Our ride at the stone bridge in Anegundi

Date: 16-19 Sept, 2011
Route: Hyderabad-> Hampi-> Hyderabad
Total Distance Covered: 945 Kms
Time for a Hyd-Hampi or Hampi-Hyd trip of 400 Kms including a break: 7 Hours
Vehicle: Ford Figo TDCi (Diesel)
Fuel Economy: 16.6 Kmpl with 100% AC on

Route Map via Raichur-Koppal Road

Trip Background


Monolithic statue of Laxmi Narasimha at Hampi

This is my first travelogue. I currently live in Hyderabad with my better half. We wanted to take a break from work and also take a vacation on my birthday to some place in South India. We took 2 days off from work and got a total of 4 days including the weekend to plan a road trip. We kept aside 2 days for exploring and 2 days for driving to and fro to our destination.

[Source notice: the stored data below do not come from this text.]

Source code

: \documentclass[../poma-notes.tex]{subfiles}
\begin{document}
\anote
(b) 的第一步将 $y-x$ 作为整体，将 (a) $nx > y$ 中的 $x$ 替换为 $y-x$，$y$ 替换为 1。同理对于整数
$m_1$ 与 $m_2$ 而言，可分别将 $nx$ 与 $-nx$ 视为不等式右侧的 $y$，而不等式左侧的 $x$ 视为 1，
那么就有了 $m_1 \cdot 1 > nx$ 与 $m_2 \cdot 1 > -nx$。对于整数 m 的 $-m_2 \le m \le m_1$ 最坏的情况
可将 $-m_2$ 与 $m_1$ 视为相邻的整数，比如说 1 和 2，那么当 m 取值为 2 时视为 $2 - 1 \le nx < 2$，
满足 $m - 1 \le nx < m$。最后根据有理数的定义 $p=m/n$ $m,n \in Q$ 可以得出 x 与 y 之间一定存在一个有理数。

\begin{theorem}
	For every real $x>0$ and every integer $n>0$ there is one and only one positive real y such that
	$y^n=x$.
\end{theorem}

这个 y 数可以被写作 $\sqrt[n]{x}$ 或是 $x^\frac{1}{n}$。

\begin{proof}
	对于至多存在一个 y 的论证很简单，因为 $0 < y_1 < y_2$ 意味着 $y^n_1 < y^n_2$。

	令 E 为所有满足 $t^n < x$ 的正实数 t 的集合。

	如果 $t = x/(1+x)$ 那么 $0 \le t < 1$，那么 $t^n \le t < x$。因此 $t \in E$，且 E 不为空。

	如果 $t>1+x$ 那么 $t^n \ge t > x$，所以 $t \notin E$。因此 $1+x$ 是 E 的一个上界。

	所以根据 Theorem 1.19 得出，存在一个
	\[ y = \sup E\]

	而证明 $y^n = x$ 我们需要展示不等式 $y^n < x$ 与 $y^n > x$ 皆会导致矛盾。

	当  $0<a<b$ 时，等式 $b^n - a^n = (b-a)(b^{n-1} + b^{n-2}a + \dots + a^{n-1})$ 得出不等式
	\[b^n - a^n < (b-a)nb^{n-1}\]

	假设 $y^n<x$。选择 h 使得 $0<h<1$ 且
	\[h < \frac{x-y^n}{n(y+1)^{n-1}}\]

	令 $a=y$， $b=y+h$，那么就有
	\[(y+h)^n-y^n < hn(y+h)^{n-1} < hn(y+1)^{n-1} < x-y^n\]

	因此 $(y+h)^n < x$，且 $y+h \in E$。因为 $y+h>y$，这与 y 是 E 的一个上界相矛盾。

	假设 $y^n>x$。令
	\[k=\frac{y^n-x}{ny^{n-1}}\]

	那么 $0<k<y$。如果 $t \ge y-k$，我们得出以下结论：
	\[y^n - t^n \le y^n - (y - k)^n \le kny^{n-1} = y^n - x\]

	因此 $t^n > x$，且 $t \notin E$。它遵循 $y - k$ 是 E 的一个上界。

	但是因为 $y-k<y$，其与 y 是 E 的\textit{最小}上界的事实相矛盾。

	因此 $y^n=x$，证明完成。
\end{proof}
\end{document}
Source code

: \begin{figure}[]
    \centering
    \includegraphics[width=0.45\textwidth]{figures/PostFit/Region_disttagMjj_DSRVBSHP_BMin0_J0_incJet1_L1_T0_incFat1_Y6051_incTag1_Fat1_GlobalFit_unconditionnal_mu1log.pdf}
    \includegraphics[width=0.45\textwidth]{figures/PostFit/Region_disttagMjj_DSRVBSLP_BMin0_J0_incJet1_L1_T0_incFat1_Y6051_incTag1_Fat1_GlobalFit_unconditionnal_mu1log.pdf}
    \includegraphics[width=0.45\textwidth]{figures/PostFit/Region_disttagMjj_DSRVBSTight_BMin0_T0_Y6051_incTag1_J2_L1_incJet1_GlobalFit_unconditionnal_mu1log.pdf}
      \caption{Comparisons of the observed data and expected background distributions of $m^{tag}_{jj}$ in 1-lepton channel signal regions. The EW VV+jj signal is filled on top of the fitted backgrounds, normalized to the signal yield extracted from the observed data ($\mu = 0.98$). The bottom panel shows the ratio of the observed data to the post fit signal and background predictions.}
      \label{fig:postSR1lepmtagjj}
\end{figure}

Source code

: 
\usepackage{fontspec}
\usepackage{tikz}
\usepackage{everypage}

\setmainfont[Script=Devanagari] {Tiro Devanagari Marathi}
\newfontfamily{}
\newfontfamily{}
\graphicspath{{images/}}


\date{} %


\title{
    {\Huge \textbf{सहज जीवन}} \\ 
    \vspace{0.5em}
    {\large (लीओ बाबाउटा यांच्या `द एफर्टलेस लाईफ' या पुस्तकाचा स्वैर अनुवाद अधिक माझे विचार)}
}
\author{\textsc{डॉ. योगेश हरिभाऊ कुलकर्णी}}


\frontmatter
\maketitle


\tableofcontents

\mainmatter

We thought of Goa or Gokarna but these places are a good 14 hours drive from Hyderabad and we didn't want to be fatigued after the vacation. The obvious choice was Hampi.

About Hampi

Hampi is a small village in Karnataka, India. It is a place of historical and religious importance and has been declared as a UNESCO World Heritage Site. Hampi was the capital of the last great Hindu Kingdom of Vijayanagar (City of Victory) which ruled over entire South India and Orissa state. Hampi was as vast as the Roman empire and had a population of half a million. Hampi was one of the most admired kingdoms of the medieval times. It had a flourishing trade with Portugal, China, Persia. In its time, diamonds were sold on the streets in many of its bazaars outside the temples.

But Hampi fell to the Deccan Sultanates at the battle of Talikota in 1565. The sultans who were Vijayanagar's arch enemies razed the city to the ground and looted it for 6 months before abandoning it. Hampi was also ruined by nature over time and treasure hunters in the recent past. Present day Hampi is mostly in ruins.

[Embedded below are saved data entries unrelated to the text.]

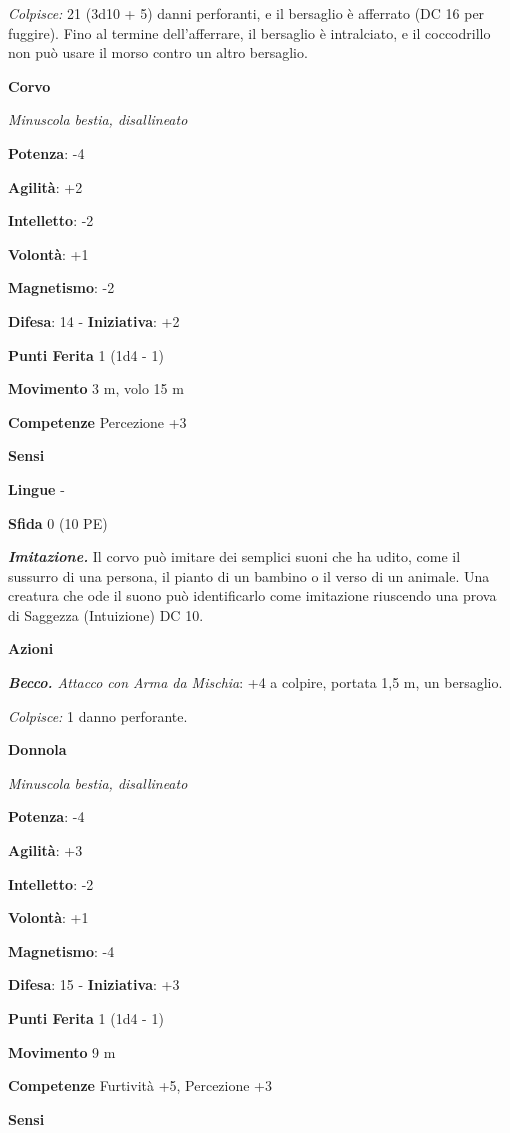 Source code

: \begin{multicols}{2}
\emph{Colpisce:} 21 (3d10 + 5) danni perforanti, e il bersaglio è
afferrato (DC 16 per fuggire). Fino al termine dell'afferrare, il
bersaglio è intralciato, e il coccodrillo non può usare il morso contro
un altro bersaglio.

\textbf{Corvo}

\emph{Minuscola bestia, disallineato}

\textbf{Potenza}: -4

\textbf{Agilità}: +2

\textbf{Intelletto}: -2

\textbf{Volontà}: +1

\textbf{Magnetismo}: -2

\textbf{Difesa}: 14 - \textbf{Iniziativa}: +2

\textbf{Punti Ferita} 1 (1d4 - 1)

\textbf{Movimento} 3 m, volo 15 m

\textbf{Competenze} Percezione +3

\textbf{Sensi} 

\textbf{Lingue} -

\textbf{Sfida} 0 (10 PE)

\emph{\textbf{Imitazione.}} Il corvo può imitare dei semplici suoni che
ha udito, come il sussurro di una persona, il pianto di un bambino o il
verso di un animale. Una creatura che ode il suono può identificarlo
come imitazione riuscendo una prova di Saggezza (Intuizione) DC 10.

\textbf{Azioni}

\emph{\textbf{Becco.} Attacco con Arma da Mischia}: +4 a colpire,
portata 1,5 m, un bersaglio.

\emph{Colpisce:} 1 danno perforante.

\textbf{Donnola}

\emph{Minuscola bestia, disallineato}

\textbf{Potenza}: -4

\textbf{Agilità}: +3

\textbf{Intelletto}: -2

\textbf{Volontà}: +1

\textbf{Magnetismo}: -4

\textbf{Difesa}: 15 - \textbf{Iniziativa}: +3

\textbf{Punti Ferita} 1 (1d4 - 1)

\textbf{Movimento} 9 m

\textbf{Competenze} Furtività +5, Percezione +3

\textbf{Sensi} 


\end{multicols}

Magical landscape. A view from Anjanadri Hill

The peculiar landscape adds to the magic of Hampi. The Tungabhadra river flows between Hampi and Anegundi (mythological kingdom of Kishkinda and 1st capital of Vijayanagar). The land is strewn with granite boulders acting as a natural fortress. There are numerous monuments like temples, palaces, bazaars and quarters in an area of 25 sq. kilometers.


Noblemen Quarter ruins



Exquisite carvings in Haza Rachandra Temple


Hampi ruins take you to back to the medieval ages. One feels to be a part of King Krishnadevaraya's kingdom. The boulder laden landscape gives a feel of the prehistoric age. The blend of both is magical.

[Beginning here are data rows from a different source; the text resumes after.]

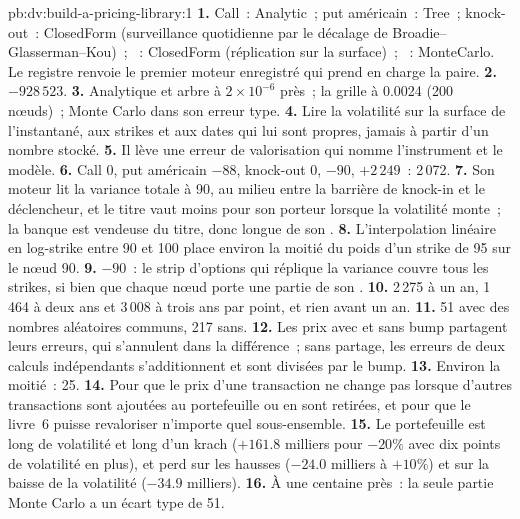 \begin{solution}{pb:dv:build-a-pricing-library:1}
\textbf{1.} Call~: Analytic~; put américain~: Tree~; knock-out~: ClosedForm (surveillance quotidienne par le décalage de Broadie--Glasserman--Kou)~; ~: ClosedForm
(réplication sur la surface)~; ~: MonteCarlo. Le registre renvoie le premier moteur enregistré qui prend en charge la paire.
\textbf{2.} $-928\,523$.
\textbf{3.} Analytique et arbre à $2\times10^{-6}$ près~; la grille à 0.0024 (200 nœuds)~; Monte Carlo dans son erreur type.
\textbf{4.} Lire la volatilité sur la surface de l'instantané, aux strikes et aux dates qui lui sont propres, jamais à partir d'un nombre stocké.
\textbf{5.} Il lève une erreur de valorisation qui nomme l'instrument et le modèle.
\textbf{6.} Call 0, put américain $-88$, knock-out 0,  $-90$,  $+2\,249$~: 2\,072.
\textbf{7.} Son moteur lit la variance totale à 90, au milieu entre la barrière de knock-in et le déclencheur, et le titre vaut moins pour son porteur lorsque la volatilité
monte~; la banque est vendeuse du titre, donc longue de son .
\textbf{8.} L'interpolation linéaire en log-strike entre 90 et 100 place environ la moitié du poids d'un strike de 95 sur le nœud 90.
\textbf{9.} $-90$~: le strip d'options qui réplique la variance couvre tous les strikes, si bien que chaque nœud porte une partie de son .
\textbf{10.} 2\,275 à un an, 1\,464 à deux ans et 3\,008 à trois ans par point, et rien avant un an.
\textbf{11.} 51 avec des nombres aléatoires communs, 217 sans.
\textbf{12.} Les prix avec et sans bump partagent leurs erreurs, qui s'annulent dans la différence~; sans partage, les erreurs de deux calculs indépendants
s'additionnent et sont divisées par le bump.
\textbf{13.} Environ la moitié~: 25.
\textbf{14.} Pour que le prix d'une transaction ne change pas lorsque d'autres transactions sont ajoutées au portefeuille ou en sont retirées, et pour que le livre~6 puisse revaloriser n'importe quel sous-ensemble.
\textbf{15.} Le portefeuille est long de volatilité et long d'un krach ($+161.8$ milliers pour $-20\%$ avec dix points de volatilité en plus), et perd sur les hausses
($-24.0$ milliers à $+10\%$) et sur la baisse de la volatilité ($-34.9$ milliers).
\textbf{16.} À une centaine près~: la seule partie Monte Carlo a un écart type de 51.

\end{solution}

The craftsmanship seen on the temple walls is mind boggling. The technique to cut boulders is superb. As you explore more you realise that the Vijayanagara people carved a paradise out of stone.


A perfectly sliced boulder!



A pathway found under farmland in a Bazaar

The Archeological Survey of India (ASI) wants to relocate the locals from Hampi to protect the site. They have unearthed many basements/pathways under farmland.

The Trip

Day 1 16th Sept. 2011

We left home at 7:30AM. I had gathered data for the route using Google maps and internet forums. The route we took was:


Hyderabad-->Jadchelra(85Km/1Hr)-->Mehbubnagar(10Km/20min)-->Raichur(100Km/1Hr)-->Sindhanur(95Km/2.5Hrs)-->Gangawati(50Km/1Hr5min)-->Kampli(8Km/20min)-->Kamalanagar(22Km/30min)-->Hospet(12Km/20min)

(Distance/Time)


Ganagitti Jain Temple

As we inched closer to Hampi the crazy rock formations and some old structures began to show up. We were very excited to see them. A kilometer before Kamalapur, we saw the first monument, The Ganagitti Jain Temple. This temple was commissioned by Irugua, the commander in chief of emperor Harihara II in AD 1386. The deity was Kunthunathji the 17th Jain Tirthankara. The garden outside the temple complex is beautifully maintained. We took off our shoes and went inside to see that the temple is abandoned. There is no idol inside and it was pitch dark. We said to ourselves, "Welcome to Hampi!" A stone inscription is present inside the temple stating who built the temple and when. There is a tall pillar (stambha) outside the temple complex. The idols on the facade have their heads destroyed by the invaders.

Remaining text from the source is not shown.